[[ Extracted records, beginning ]]

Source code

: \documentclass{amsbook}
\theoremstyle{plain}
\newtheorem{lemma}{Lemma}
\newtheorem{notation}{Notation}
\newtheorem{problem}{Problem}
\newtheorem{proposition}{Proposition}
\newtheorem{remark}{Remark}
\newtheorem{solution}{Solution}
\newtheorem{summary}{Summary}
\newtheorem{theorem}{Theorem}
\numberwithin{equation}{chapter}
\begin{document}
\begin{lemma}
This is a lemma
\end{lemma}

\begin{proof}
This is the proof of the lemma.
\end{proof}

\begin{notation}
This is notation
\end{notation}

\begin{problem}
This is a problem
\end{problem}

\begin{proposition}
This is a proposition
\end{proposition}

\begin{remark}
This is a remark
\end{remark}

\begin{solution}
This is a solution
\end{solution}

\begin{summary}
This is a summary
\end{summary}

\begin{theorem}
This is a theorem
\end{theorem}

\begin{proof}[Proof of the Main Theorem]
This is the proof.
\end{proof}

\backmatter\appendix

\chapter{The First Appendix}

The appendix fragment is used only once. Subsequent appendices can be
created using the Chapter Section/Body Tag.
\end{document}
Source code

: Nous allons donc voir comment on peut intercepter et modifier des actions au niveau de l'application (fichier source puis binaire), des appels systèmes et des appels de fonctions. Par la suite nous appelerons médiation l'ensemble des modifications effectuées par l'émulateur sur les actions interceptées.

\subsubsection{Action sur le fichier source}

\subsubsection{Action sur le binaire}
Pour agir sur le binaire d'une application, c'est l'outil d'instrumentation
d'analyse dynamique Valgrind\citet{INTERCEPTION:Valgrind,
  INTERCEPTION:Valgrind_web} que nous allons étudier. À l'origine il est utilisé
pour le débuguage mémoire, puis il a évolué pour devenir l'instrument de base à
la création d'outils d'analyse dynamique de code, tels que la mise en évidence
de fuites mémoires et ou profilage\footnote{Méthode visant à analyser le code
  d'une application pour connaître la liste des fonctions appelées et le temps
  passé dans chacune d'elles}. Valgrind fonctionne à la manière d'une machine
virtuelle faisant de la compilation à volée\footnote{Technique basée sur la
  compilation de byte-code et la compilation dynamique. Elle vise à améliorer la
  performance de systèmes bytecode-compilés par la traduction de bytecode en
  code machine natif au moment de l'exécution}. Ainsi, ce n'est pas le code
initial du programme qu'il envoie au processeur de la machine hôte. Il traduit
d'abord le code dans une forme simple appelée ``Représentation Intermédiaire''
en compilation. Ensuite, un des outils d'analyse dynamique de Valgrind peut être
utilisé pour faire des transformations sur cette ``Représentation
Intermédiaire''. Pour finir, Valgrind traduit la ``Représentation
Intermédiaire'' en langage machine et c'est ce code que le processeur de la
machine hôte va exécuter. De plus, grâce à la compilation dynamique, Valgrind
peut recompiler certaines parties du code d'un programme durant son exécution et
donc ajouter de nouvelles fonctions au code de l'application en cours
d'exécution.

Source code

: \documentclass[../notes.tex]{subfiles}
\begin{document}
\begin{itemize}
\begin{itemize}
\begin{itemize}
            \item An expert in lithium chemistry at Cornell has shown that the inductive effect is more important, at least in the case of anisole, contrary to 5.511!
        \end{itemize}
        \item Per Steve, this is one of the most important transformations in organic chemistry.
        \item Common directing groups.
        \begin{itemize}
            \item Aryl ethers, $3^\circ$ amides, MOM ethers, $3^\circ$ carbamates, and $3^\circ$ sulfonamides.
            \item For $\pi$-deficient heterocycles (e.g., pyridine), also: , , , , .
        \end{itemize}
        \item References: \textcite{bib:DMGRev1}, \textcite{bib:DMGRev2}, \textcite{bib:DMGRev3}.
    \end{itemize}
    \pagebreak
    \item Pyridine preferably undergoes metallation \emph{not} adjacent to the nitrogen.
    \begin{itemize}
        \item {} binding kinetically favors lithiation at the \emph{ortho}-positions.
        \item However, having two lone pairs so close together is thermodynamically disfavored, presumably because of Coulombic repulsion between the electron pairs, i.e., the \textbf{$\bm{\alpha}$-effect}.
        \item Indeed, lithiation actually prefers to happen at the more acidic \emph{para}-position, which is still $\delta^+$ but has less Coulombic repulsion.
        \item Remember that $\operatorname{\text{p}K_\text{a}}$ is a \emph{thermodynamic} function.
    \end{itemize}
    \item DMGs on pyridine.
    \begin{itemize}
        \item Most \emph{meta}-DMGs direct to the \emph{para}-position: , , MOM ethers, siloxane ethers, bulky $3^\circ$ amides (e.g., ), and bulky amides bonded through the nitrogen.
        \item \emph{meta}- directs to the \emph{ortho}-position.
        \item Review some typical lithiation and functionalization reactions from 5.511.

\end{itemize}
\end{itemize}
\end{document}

[[ Extracted records, end ]]
[[ Extracted records, beginning ]]

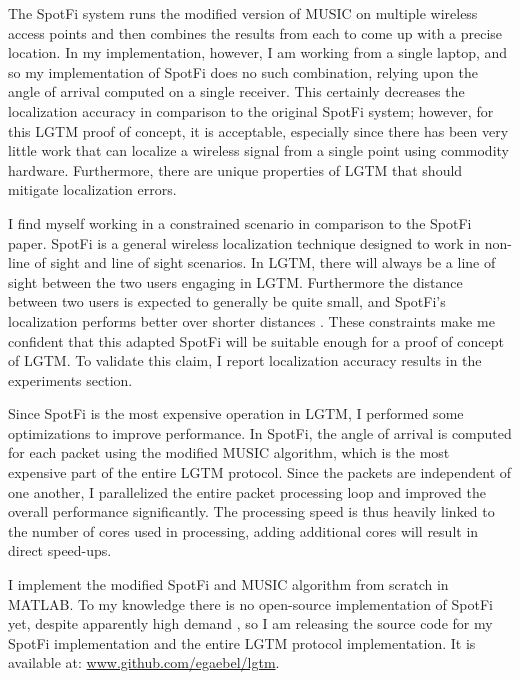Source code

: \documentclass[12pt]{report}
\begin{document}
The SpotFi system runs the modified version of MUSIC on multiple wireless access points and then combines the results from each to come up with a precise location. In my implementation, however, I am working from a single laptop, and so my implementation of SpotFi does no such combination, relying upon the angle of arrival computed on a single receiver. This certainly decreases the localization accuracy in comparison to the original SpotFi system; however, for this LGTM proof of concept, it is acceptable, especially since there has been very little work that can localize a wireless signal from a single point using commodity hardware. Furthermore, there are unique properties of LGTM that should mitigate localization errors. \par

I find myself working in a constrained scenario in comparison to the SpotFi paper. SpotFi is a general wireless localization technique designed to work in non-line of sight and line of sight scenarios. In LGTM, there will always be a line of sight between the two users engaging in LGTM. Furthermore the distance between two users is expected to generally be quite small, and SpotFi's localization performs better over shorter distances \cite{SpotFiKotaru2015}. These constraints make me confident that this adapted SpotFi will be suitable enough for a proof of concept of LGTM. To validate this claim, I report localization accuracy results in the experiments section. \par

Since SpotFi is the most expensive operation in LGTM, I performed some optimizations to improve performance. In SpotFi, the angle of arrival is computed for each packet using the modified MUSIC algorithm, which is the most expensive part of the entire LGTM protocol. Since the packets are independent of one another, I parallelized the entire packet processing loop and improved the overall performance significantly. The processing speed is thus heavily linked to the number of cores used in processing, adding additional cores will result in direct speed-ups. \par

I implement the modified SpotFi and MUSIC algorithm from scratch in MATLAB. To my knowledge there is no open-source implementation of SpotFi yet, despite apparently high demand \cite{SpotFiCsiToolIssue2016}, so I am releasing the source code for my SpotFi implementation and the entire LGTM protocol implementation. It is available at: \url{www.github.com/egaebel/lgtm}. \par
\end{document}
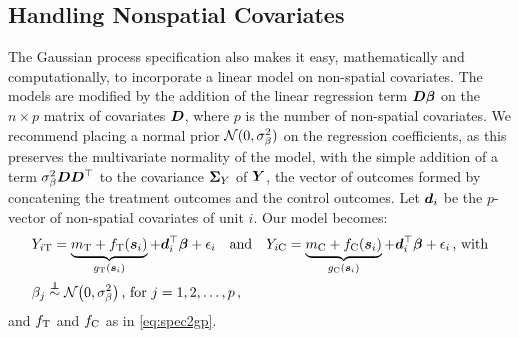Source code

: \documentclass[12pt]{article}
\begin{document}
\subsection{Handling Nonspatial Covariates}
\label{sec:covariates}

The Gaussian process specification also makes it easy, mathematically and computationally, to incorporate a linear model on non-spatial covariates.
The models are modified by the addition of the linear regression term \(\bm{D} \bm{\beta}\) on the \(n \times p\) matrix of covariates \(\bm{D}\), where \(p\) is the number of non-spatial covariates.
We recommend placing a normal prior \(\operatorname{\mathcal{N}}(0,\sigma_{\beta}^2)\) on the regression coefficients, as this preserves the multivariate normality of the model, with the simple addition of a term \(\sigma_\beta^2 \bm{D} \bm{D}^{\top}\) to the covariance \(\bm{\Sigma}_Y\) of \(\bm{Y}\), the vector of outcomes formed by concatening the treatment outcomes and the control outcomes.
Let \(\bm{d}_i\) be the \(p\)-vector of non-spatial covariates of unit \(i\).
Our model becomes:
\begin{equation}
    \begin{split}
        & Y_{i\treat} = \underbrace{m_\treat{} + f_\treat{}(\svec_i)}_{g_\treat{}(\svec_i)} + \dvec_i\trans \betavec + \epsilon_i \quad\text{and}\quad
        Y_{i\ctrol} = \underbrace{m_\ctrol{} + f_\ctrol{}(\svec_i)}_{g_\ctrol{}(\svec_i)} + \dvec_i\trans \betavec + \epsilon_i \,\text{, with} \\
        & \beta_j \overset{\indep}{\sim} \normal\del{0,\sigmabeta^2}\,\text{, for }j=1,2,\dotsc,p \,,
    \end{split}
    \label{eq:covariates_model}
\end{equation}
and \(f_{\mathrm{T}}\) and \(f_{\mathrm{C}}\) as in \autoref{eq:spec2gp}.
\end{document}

[[ Extracted records, end ]]

- Action item: Report every line of the material above in which "angle" appears.

- Task answer:
The SpotFi system runs the modified version of MUSIC on multiple wireless access points and then combines the results from each to come up with a precise location. In my implementation, however, I am working from a single laptop, and so my implementation of SpotFi does no such combination, relying upon the angle of arrival computed on a single receiver. This certainly decreases the localization accuracy in comparison to the original SpotFi system; however, for this LGTM proof of concept, it is acceptable, especially since there has been very little work that can localize a wireless signal from a single point using commodity hardware. Furthermore, there are unique properties of LGTM that should mitigate localization errors. \par
Since SpotFi is the most expensive operation in LGTM, I performed some optimizations to improve performance. In SpotFi, the angle of arrival is computed for each packet using the modified MUSIC algorithm, which is the most expensive part of the entire LGTM protocol. Since the packets are independent of one another, I parallelized the entire packet processing loop and improved the overall performance significantly. The processing speed is thus heavily linked to the number of cores used in processing, adding additional cores will result in direct speed-ups. \par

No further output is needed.